** Task description **
Emit the line that holds "### Handling Multiple Independent Tasks" and all lines following it through the end of the data, verbatim, and nothing else.
[Material for this task — start]
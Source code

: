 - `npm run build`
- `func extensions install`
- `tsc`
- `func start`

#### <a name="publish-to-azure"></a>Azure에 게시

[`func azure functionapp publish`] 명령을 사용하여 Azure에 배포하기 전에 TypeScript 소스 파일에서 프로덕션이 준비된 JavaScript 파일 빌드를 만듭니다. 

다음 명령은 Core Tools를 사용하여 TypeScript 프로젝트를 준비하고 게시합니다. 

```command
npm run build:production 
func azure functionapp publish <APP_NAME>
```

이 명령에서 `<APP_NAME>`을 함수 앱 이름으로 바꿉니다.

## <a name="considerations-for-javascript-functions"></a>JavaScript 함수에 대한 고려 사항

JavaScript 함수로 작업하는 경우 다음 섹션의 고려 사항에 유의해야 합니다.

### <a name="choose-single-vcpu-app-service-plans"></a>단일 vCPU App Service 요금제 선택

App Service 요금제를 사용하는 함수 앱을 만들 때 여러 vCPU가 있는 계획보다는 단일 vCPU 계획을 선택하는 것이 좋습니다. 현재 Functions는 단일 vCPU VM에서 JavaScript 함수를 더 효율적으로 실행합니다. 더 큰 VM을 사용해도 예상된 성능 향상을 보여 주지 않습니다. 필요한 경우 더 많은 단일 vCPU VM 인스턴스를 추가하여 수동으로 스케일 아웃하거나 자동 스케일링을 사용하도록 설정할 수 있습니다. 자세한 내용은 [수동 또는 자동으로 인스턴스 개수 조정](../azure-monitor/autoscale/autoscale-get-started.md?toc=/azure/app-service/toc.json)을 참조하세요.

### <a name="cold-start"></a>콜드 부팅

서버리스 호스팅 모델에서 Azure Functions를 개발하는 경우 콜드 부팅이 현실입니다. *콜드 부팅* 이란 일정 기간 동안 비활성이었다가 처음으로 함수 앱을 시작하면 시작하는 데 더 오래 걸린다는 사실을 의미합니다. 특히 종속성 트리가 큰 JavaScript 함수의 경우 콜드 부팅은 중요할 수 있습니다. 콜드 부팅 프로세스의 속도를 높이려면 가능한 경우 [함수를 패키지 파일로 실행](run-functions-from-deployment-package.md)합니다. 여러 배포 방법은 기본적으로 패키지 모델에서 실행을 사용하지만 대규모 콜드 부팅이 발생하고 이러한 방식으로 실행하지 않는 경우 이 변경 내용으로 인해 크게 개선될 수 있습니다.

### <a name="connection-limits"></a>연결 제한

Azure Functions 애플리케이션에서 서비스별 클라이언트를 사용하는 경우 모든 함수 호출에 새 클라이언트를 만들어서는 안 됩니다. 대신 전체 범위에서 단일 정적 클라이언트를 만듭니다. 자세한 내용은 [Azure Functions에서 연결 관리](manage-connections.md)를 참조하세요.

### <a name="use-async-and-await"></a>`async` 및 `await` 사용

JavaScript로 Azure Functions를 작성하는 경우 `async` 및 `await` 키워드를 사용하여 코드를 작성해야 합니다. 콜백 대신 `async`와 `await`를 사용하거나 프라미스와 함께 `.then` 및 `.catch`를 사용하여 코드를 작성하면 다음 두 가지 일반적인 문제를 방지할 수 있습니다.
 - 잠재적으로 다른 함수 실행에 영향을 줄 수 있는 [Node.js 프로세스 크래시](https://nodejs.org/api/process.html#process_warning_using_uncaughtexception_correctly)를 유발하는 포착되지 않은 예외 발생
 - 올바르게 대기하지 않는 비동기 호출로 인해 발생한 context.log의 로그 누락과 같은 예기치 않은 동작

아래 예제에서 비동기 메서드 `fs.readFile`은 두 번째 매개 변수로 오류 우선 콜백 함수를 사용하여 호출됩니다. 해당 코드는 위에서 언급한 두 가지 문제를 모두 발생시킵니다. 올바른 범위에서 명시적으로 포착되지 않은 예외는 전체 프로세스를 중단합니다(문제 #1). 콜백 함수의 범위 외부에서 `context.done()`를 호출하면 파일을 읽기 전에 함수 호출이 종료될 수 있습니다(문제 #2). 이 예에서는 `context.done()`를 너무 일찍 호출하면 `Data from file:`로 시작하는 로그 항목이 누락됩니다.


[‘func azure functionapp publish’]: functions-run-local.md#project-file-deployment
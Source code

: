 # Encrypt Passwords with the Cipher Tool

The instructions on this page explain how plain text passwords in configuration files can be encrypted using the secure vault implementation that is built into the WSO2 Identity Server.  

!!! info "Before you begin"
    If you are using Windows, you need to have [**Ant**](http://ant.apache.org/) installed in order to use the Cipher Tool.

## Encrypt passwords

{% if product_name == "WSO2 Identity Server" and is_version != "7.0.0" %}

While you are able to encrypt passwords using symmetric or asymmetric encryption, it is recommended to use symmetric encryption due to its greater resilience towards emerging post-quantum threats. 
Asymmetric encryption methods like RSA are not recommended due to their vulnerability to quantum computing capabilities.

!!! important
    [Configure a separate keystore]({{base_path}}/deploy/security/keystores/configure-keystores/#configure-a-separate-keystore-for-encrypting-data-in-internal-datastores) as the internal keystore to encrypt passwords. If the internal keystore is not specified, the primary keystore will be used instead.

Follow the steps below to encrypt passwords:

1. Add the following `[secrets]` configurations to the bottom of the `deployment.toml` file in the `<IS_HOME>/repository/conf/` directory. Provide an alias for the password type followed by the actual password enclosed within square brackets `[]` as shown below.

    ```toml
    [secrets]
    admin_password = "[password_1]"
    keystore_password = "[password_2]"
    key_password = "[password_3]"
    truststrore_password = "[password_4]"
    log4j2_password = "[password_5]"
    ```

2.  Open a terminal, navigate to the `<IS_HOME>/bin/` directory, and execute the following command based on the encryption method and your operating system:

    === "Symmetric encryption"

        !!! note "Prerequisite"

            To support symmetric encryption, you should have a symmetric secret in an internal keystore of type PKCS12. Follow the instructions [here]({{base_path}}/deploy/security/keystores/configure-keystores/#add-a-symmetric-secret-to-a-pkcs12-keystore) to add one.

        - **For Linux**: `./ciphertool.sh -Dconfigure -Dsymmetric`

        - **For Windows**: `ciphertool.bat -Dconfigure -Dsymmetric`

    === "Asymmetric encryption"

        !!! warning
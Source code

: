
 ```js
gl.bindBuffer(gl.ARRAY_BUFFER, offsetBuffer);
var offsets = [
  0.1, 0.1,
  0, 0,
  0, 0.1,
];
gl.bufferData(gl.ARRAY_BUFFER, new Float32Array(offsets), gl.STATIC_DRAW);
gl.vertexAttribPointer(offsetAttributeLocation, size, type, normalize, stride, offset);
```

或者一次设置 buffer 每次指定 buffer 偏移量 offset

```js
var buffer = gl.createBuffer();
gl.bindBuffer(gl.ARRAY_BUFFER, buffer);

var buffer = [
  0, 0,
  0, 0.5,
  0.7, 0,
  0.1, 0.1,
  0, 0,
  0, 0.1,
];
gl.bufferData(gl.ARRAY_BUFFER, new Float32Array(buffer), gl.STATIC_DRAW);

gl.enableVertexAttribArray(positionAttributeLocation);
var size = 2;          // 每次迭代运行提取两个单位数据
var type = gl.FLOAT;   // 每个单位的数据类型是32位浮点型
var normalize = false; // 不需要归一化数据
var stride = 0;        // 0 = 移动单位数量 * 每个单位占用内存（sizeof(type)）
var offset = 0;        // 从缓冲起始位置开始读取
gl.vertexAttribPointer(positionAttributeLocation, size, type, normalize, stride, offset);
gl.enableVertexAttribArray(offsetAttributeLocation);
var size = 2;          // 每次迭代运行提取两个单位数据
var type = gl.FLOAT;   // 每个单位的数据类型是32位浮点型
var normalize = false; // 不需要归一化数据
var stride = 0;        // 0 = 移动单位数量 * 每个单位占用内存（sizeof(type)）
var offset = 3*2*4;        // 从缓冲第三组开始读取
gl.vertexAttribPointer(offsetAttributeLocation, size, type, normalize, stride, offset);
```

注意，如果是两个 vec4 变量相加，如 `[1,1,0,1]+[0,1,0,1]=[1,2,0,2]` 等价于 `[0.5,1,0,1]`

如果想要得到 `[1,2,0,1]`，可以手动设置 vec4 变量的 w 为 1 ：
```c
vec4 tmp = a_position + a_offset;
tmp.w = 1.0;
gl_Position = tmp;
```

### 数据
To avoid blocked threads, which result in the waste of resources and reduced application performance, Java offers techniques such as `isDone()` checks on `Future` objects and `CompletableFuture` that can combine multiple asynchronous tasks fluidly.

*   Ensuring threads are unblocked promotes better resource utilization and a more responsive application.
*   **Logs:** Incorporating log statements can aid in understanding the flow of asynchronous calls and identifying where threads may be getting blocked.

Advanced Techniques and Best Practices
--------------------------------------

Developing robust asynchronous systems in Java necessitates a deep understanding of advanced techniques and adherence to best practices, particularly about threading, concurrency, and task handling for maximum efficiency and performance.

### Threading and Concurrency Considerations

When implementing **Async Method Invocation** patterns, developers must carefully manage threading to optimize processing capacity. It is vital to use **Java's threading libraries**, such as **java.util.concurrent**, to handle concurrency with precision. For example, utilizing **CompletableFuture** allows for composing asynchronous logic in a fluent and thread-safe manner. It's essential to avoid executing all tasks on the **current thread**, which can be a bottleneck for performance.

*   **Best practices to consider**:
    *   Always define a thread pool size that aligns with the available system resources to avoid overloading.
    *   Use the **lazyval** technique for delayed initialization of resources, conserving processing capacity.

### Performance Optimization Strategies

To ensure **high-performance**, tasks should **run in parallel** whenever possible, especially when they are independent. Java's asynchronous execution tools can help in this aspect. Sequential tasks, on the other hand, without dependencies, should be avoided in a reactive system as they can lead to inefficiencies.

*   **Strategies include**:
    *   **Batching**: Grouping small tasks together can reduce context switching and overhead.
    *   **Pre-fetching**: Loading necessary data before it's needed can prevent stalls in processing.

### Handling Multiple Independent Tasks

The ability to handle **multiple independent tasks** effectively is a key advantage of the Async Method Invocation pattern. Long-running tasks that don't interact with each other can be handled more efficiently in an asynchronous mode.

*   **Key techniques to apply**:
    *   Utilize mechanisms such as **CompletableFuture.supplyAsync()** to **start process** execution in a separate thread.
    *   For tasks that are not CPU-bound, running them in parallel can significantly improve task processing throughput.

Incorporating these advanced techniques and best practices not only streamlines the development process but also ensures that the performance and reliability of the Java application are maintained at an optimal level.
[Material for this task — finish]
** Response to the task **
### Handling Multiple Independent Tasks

The ability to handle **multiple independent tasks** effectively is a key advantage of the Async Method Invocation pattern. Long-running tasks that don't interact with each other can be handled more efficiently in an asynchronous mode.

*   **Key techniques to apply**:
    *   Utilize mechanisms such as **CompletableFuture.supplyAsync()** to **start process** execution in a separate thread.
    *   For tasks that are not CPU-bound, running them in parallel can significantly improve task processing throughput.

Incorporating these advanced techniques and best practices not only streamlines the development process but also ensures that the performance and reliability of the Java application are maintained at an optimal level.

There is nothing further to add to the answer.